En una sociedad en la que todos nos tropezáramos a menudo nadie sentiría vergüenza al caer… aunque lo cierto es que sí trastabillamos e incluso nos caemos. Y muchas veces. Por mucho que nos queramos sacudir el polvo y hacer como que nadie nos ha visto. Pero sí. Nos han visto. Ahora bien podemos tropezar varias veces con la misma piedra e incluso desandar lo andado (volviendo por ejemplo al medioevo) o tropezar y adelantar camino o, incluso, encontrar otras sendas gracias a aquel traspié que era en realidad un modo de abrir otros caminos más acordes con las diferentes maneras de andar del ser humano. Si lo pensamos un poco, normal normal nadie lo es. Y esto nos debería dar una pista de que lo contrario a la norma no es lo anormal, es toda la caja de herramientas: la escuadra, el cartabón e incluso el transportador. Pero con ellos podemos conformar nuevos sistemas que alberguen, como iguales, plurales formas de caminar.
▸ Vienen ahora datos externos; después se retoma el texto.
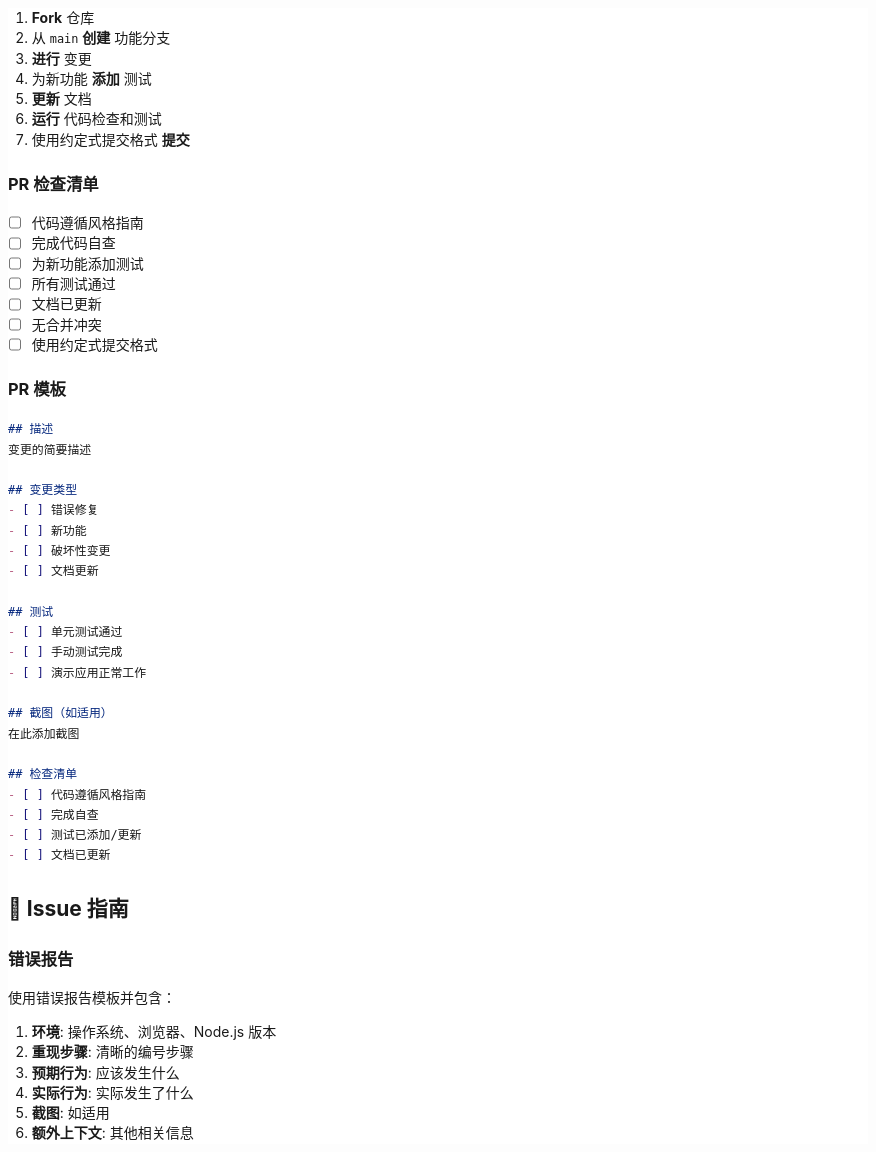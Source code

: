 1. **Fork** 仓库
2. 从 `main` **创建** 功能分支
3. **进行** 变更
4. 为新功能 **添加** 测试
5. **更新** 文档
6. **运行** 代码检查和测试
7. 使用约定式提交格式 **提交**

### PR 检查清单

- [ ] 代码遵循风格指南
- [ ] 完成代码自查
- [ ] 为新功能添加测试
- [ ] 所有测试通过
- [ ] 文档已更新
- [ ] 无合并冲突
- [ ] 使用约定式提交格式

### PR 模板

```markdown
## 描述
变更的简要描述

## 变更类型
- [ ] 错误修复
- [ ] 新功能
- [ ] 破坏性变更
- [ ] 文档更新

## 测试
- [ ] 单元测试通过
- [ ] 手动测试完成
- [ ] 演示应用正常工作

## 截图（如适用）
在此添加截图

## 检查清单
- [ ] 代码遵循风格指南
- [ ] 完成自查
- [ ] 测试已添加/更新
- [ ] 文档已更新
```

## 🐛 Issue 指南

### 错误报告

使用错误报告模板并包含：

1. **环境**: 操作系统、浏览器、Node.js 版本
2. **重现步骤**: 清晰的编号步骤
3. **预期行为**: 应该发生什么
4. **实际行为**: 实际发生了什么
5. **截图**: 如适用
6. **额外上下文**: 其他相关信息
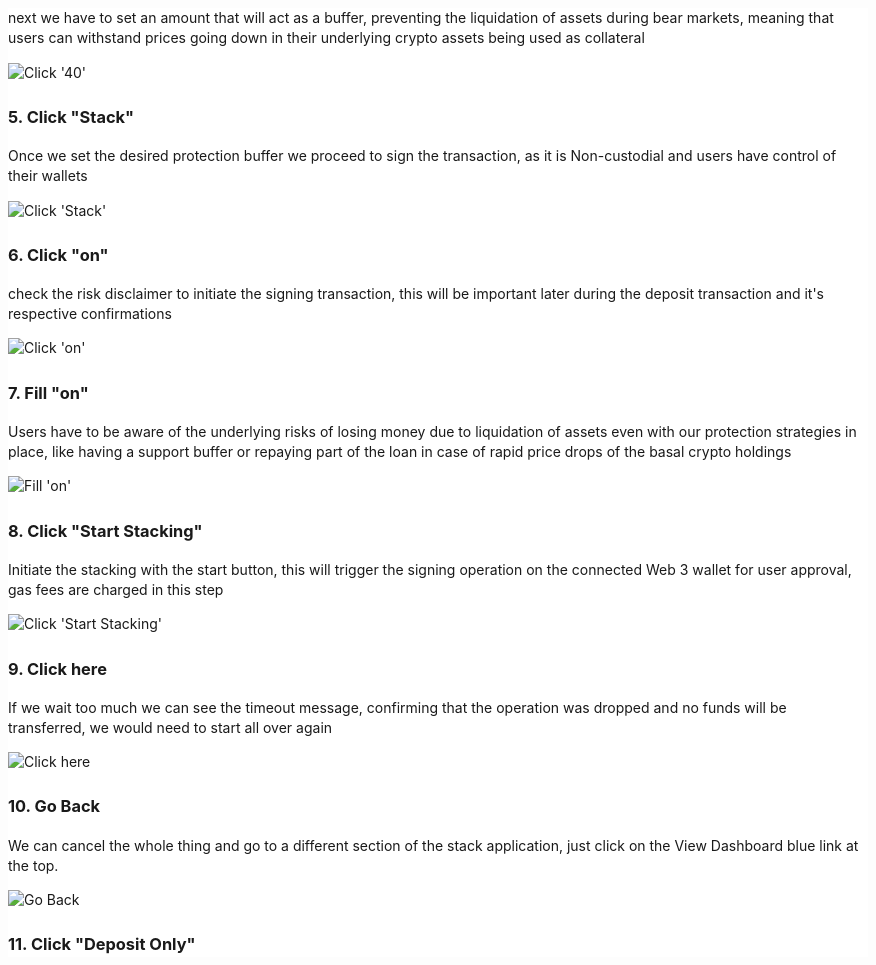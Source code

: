 next we have to set an amount that will act as a buffer, preventing the liquidation of assets during bear markets, meaning that users can withstand prices going down in their underlying crypto assets being used as collateral

![Click '40'](https://static.guidde.com/v0/qg%2Fs36dhGZMZGU1SDhyBhR27hjkFNk2%2FeLfRk7ekU6pzPCGjYTG44J%2FvntcHT2vW7D8fRtaQZfkj2_doc.png?alt=media&token=5656f2f0-7380-4aaf-92cb-f7f4fbaafc2c)

### 5\. Click "Stack"

Once we set the desired protection buffer we proceed to sign the transaction, as it is Non-custodial and users have control of their wallets

![Click 'Stack'](https://static.guidde.com/v0/qg%2Fs36dhGZMZGU1SDhyBhR27hjkFNk2%2FeLfRk7ekU6pzPCGjYTG44J%2F42aStsnJ7Pb6JYeDchMC8M_doc.png?alt=media&token=255aa332-24c4-4bca-be12-bfbb17116ddc)

### 6\. Click "on"

check the risk disclaimer to initiate the signing transaction, this will be important later during the deposit transaction and it's respective confirmations

![Click 'on'](https://static.guidde.com/v0/qg%2Fs36dhGZMZGU1SDhyBhR27hjkFNk2%2FeLfRk7ekU6pzPCGjYTG44J%2FiJnNqzDD2ayiPmVmtFfEbT_doc.png?alt=media&token=ae4ac86f-5448-4dc7-bb40-4d0b3224e7b0)

### 7\. Fill "on"

Users have to be aware of the underlying risks of losing money due to liquidation of assets even with our protection strategies in place, like having a support buffer or repaying part of the loan in case of rapid price drops of the basal crypto holdings

![Fill 'on'](https://static.guidde.com/v0/qg%2Fs36dhGZMZGU1SDhyBhR27hjkFNk2%2FeLfRk7ekU6pzPCGjYTG44J%2F1hT8jicAmoSbXzbgSYc1qs_doc.png?alt=media&token=fd68cf26-9e33-46d8-a346-b0d7fdc2b2a8)

### 8\. Click "Start Stacking"

Initiate the stacking with the start button, this will trigger the signing operation on the connected Web 3 wallet for user approval, gas fees are charged in this step

![Click 'Start Stacking'](https://static.guidde.com/v0/qg%2Fs36dhGZMZGU1SDhyBhR27hjkFNk2%2FeLfRk7ekU6pzPCGjYTG44J%2FnqGCTcbeYPpbZnsfNbtxd4_doc.png?alt=media&token=e2d314a6-8b9b-47cf-af81-95d7fd805508)

### 9\. Click here

If we wait too much we can see the timeout message, confirming that the operation was dropped and no funds will be transferred, we would need to start all over again

![Click here](https://static.guidde.com/v0/qg%2Fs36dhGZMZGU1SDhyBhR27hjkFNk2%2FeLfRk7ekU6pzPCGjYTG44J%2F6u3nwDZCKwNCczjt8ixQNV_doc.png?alt=media&token=97de155e-17fb-48b1-b4bc-f73960d58f2f)

### 10\. Go Back

We can cancel the whole thing and go to a different section of the stack application, just click on the View Dashboard blue link at the top.

![Go Back](https://static.guidde.com/v0/qg%2Fs36dhGZMZGU1SDhyBhR27hjkFNk2%2FeLfRk7ekU6pzPCGjYTG44J%2Ff5QbSs21t9CQXehA8zvwtu_doc.png?alt=media&token=a0fde5d8-56ca-41da-ad47-07f1a6f5e048)

### 11\. Click "Deposit Only"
Si me avergüenzo al tropezarme, más allá de que me vea alguien o no, se debe a que esa norma ha sido interiorizada y, al sentirme inadecuada e imperfecta con respecto a la “medida” de la norma “impuesta”, tengo una evaluación negativa respecto a mí misma y a mi identidad. Sentimos que deberíamos ser de una manera y somos de otra. De ahí que la vergüenza sea entendida como una emoción secundaria, por ser aprendida dentro del marco de una interacción con otros sujetos, que surge tras el aprendizaje de normas sociales que nos dictan qué es lo correcto y lo recto, lo normal y lo moral. Vergüenza, del latín verecundia, procede de vereri que significa temor respetuoso. Temor pues ante la autoridad, a no ser reconocido y aceptado por y en la comunidad de la que formo parte. Que me avergüence de quien soy, de lo que he hecho, de lo que siento, no significan otra cosa que no quiero aceptarme porque “debería ser de otra forma” y tengo miedo al rechazo o a la humillación. Claro que algunas personas y algunos colectivos están más marcados por la vergüenza que otros. Y no solo se les ha humillado, también se les ha perseguido y se les ha asesinado, como si fueran enfermos, aberraciones, monstruos, desviados o degenerados. No es lo mismo sentir vergüenza por tropezarse en la calle a que te empujen y te agredan por pasear de la mano con tu pareja. Tampoco es lo mismo sentir miedo a ser rechazado a sentir miedo por tu propia vida. Eso es lo que ha sentido y sigue sintiéndolo el colectivo homosexual. De ahí la importancia de pensar qué puede implicar que algunos políticos proclamen entre risas la necesidad de fijar un día del orgullo heterosexual o quieren convertir el día del orgullo gay en fiesta turística porque ni se festeja la orientación sexual ni se trata de una especie de feria de abril.
Lo contrario a la vergüenza es el orgullo, que lejos de ser sinónimo de la soberbia (que tendría como contrario la humildad: en el primero uno se considera superior a la norma y en el segundo por debajo de la misma), implica una aceptación de lo que uno es, hace y siente. Y si la vergüenza tiene como origen el miedo al rechazo, quien siente orgullo no siente miedo por ser quien es, porque lo acepta, pero sí puede sentirlo por serlo donde lo es, que puede constituir, por la “norma” de lo “normalizado”, un medio hostil e incluso peligroso. Y se enorgullece, no porque se sienta mejor o por encima de nadie, sino porque la estimación positiva que tiene de sí mismo le lleva a darse cuenta de que no está fuera de ninguna norma ni es menos que nadie, que tiene el derecho a tener los mismos derechos que los demás y, precisamente por esta causa, luche por ellos.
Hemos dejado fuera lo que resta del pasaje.